Western Romance continuum

The western continuum of Romance languages comprises, from West to East: in Portugal, Portuguese; in Spain, Galician, Leonese or Asturian, Castilian or Spanish, Aragonese and Catalan or Valencian; in France, Occitan, Franco-Provençal, standard French and Corsican which is closely related to Italian; in Italy, Piedmontese, Italian, Lombard, Emilian, Romagnol, Gallo-Picene, Venetian, Friulian, Ladin; and in Switzerland, Lombard and Romansh. This continuum is sometimes presented as another example, but the major languages in the group (i.e. Portuguese, Spanish, French and Italian) have had separate standards for longer than the languages in the Continental West Germanic group, and so are not commonly classified as dialects of a common language.

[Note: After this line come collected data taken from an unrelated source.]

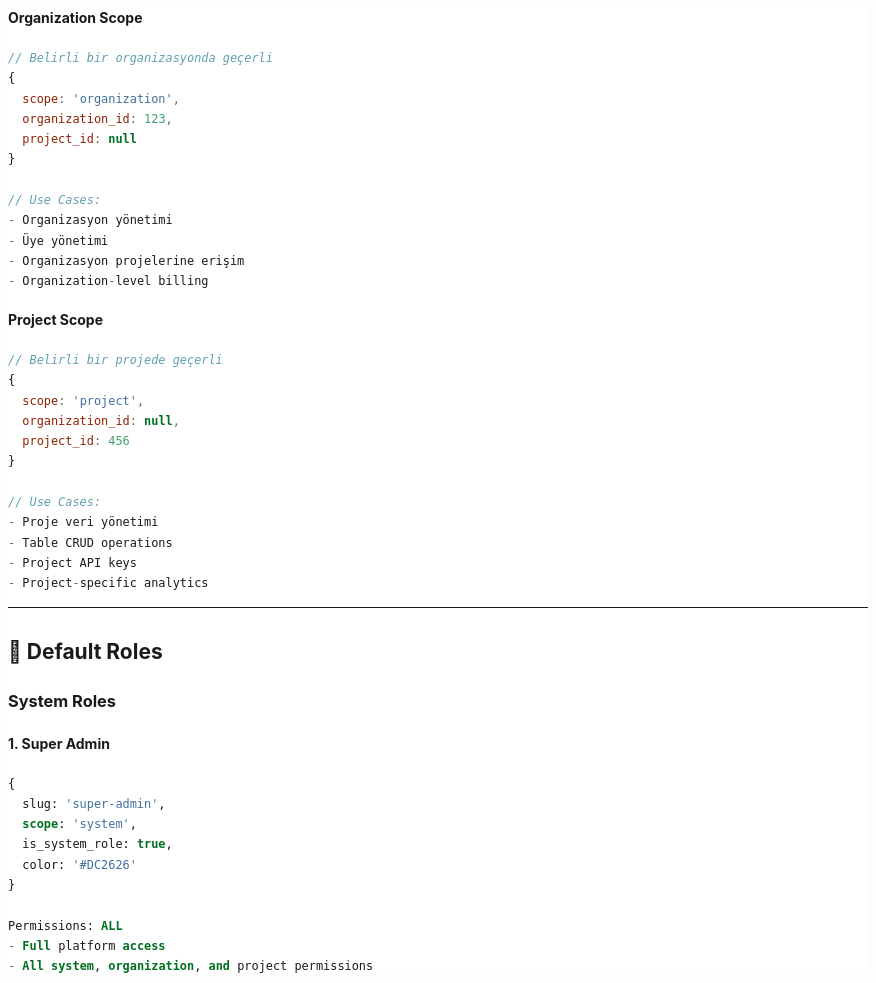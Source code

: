 #### Organization Scope
```javascript
// Belirli bir organizasyonda geçerli
{
  scope: 'organization',
  organization_id: 123,
  project_id: null
}

// Use Cases:
- Organizasyon yönetimi
- Üye yönetimi
- Organizasyon projelerine erişim
- Organization-level billing
```

#### Project Scope
```javascript
// Belirli bir projede geçerli
{
  scope: 'project',
  organization_id: null,
  project_id: 456
}

// Use Cases:
- Proje veri yönetimi
- Table CRUD operations
- Project API keys
- Project-specific analytics
```

---

## 👥 Default Roles

### System Roles

#### 1. Super Admin
```sql
{
  slug: 'super-admin',
  scope: 'system',
  is_system_role: true,
  color: '#DC2626'
}

Permissions: ALL
- Full platform access
- All system, organization, and project permissions
```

Focusing instead on the local Romance lects that pre-existed the establishment of national or regional standard languages, all evidence and principles point to Romania continua as having been, and to varying extents in some areas still being, what Charles Hockett called an L-complex, i.e. an unbroken chain of local differentiation such that, in principle and with appropriate caveats, intelligibility (due to sharing of features) attenuates with distance. This is perhaps most evident today in Italy, where, especially in rural and small-town contexts, local Romance is still often employed at home and work, and geolinguistic distinctions are such that while native speakers from any two nearby towns can understand each other with ease, they can also spot from linguistic features that the other is from elsewhere.

In recent centuries, the intermediate dialects between the major Romance languages have been moving toward extinction, as their speakers have switched to varieties closer to the more prestigious national standards. That has been most notable in France, owing to the French government's refusal to recognise minority languages, but it has occurred to some extent in all Western Romance speaking countries. Language change has also threatened the survival of stateless languages with existing literary standards, such as Occitan.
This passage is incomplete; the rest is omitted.